Task: Retrieve each line that contains the word "Just" from the entries below.

Saved data entries
►

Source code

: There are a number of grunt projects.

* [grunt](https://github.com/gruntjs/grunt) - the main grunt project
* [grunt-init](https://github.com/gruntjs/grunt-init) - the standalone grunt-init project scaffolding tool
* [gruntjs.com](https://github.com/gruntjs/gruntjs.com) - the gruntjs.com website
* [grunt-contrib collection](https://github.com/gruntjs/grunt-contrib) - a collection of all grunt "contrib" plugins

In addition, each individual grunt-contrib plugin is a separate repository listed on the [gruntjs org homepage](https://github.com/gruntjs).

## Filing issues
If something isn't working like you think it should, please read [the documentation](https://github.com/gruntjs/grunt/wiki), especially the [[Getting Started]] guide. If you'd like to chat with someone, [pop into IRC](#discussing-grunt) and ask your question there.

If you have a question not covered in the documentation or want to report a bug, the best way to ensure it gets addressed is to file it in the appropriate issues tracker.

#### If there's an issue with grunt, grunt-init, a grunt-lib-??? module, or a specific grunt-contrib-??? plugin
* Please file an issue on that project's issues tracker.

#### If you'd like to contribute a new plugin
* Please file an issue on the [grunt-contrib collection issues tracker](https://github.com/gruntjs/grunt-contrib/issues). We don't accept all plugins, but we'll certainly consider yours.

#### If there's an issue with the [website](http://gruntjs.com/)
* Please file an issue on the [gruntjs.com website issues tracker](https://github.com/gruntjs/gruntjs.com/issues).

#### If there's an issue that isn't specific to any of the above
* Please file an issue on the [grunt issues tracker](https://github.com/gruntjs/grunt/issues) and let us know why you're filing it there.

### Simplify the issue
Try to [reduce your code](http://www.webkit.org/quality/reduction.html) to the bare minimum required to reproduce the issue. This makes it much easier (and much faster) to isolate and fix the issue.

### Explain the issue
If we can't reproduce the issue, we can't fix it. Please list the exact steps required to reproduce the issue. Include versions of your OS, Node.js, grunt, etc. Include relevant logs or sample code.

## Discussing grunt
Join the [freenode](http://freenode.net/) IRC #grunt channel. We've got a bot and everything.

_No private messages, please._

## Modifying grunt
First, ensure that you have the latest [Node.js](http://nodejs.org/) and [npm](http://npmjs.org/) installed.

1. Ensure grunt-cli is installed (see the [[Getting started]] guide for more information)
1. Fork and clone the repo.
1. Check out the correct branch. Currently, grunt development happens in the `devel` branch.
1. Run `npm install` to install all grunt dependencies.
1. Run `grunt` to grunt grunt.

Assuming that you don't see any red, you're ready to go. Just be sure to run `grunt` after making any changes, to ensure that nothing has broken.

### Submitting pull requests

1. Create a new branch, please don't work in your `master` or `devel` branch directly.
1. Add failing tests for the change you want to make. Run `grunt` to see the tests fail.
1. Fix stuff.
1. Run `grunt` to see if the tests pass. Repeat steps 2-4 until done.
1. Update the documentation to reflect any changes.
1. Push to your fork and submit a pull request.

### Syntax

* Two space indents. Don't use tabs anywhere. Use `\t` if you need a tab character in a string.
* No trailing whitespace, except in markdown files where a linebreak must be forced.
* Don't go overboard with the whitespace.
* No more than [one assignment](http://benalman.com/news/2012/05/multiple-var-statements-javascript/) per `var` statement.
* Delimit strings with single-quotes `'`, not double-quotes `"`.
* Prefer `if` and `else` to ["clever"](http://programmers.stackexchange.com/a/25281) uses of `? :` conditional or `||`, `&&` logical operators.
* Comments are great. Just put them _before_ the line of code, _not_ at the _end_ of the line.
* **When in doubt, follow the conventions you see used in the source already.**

◄

Exercise solution:
Assuming that you don't see any red, you're ready to go. Just be sure to run `grunt` after making any changes, to ensure that nothing has broken.
* Comments are great. Just put them _before_ the line of code, _not_ at the _end_ of the line.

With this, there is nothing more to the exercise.